Q: If a baby tooth erupts in the palate in the area of the cleft, rather than in the dental arch, does it need to be pulled out?
A: No. Most of the time, a palatally-positioned tooth does not bother a child. If it is pulled out, a hole (fistula) can be created from the mouth in the nose. When the tooth loosens and comes out on its own a fistula does not usually develop. A permanent tooth in the palate may need to be extracted, however.
Q: If the upper front teeth are rotated or unattractive, at what age can they be corrected orthodontically?

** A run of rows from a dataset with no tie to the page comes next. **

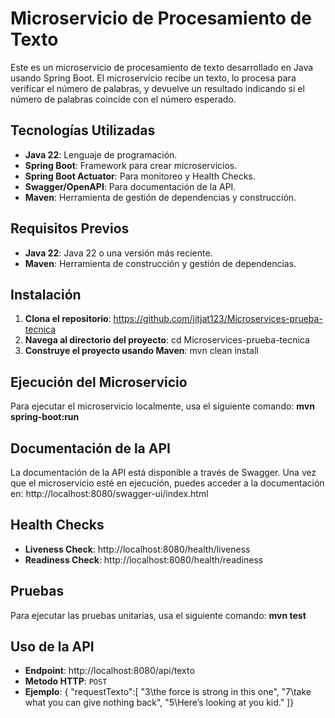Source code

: # Microservicio de Procesamiento de Texto

Este es un microservicio de procesamiento de texto desarrollado en Java usando Spring Boot. El microservicio recibe un texto, lo procesa para verificar el número de palabras, y devuelve un resultado indicando si el número de palabras coincide con el número esperado.

## Tecnologías Utilizadas

- **Java 22**: Lenguaje de programación.
- **Spring Boot**: Framework para crear microservicios.
- **Spring Boot Actuator**: Para monitoreo y Health Checks.
- **Swagger/OpenAPI**: Para documentación de la API.
- **Maven**: Herramienta de gestión de dependencias y construcción.


## Requisitos Previos

- **Java 22**: Java 22 o una versión más reciente.
- **Maven**: Herramienta de construcción y gestión de dependencias.

## Instalación

1. **Clona el repositorio**: https://github.com/jitjat123/Microservices-prueba-tecnica
2. **Navega al directorio del proyecto**: cd Microservices-prueba-tecnica
3. **Construye el proyecto usando Maven**: mvn clean install

## Ejecución del Microservicio

Para ejecutar el microservicio localmente, usa el siguiente comando: **mvn spring-boot:run**

## Documentación de la API
La documentación de la API está disponible a través de Swagger. Una vez que el microservicio esté en ejecución, puedes acceder a la documentación en: http://localhost:8080/swagger-ui/index.html

## Health Checks

- **Liveness Check**: http://localhost:8080/health/liveness
- **Readiness Check**: http://localhost:8080/health/readiness

## Pruebas
Para ejecutar las pruebas unitarias, usa el siguiente comando: **mvn test**

## Uso de la API
- **Endpoint**: http://localhost:8080/api/texto
- **Metodo HTTP**: `POST`
- **Ejemplo**: {
   "requestTexto":[
        "3\\the force is strong in this one",
        "7\\take what you can give nothing back",
        "5\\Here’s looking at you kid."
        ]}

A: The upper front teeth can be straightened at almost any age, although there are many considerations. As a general rule, it is best to avoid extended periods of treatment that use up the patient's cooperation. In some cases, where a child is very self-conscious about the appearance of the upper front teeth, some limited orthodontic treatment to improve the position of these teeth is recommended. In most children, however, treatment is delayed until full orthodontics is started around age 11 or 12 years.
Q: At what age should a cross-bite be corrected?
A: A cross-bite, where some upper teeth are positioned inside of the lower teeth, usually does not cause a biting or chewing problem. In spite of this, some orthodontists correct cross-bites early on, such as age 4 years on up. Some severe cross-bites may need early correction, although most cross-bites can be corrected when other orthodontic work is in progress. It is not unusual for orthodontists to vary widely on opinions as to when to correct cross-bites. There are many considerations involved, but early treatment is not usually necessary.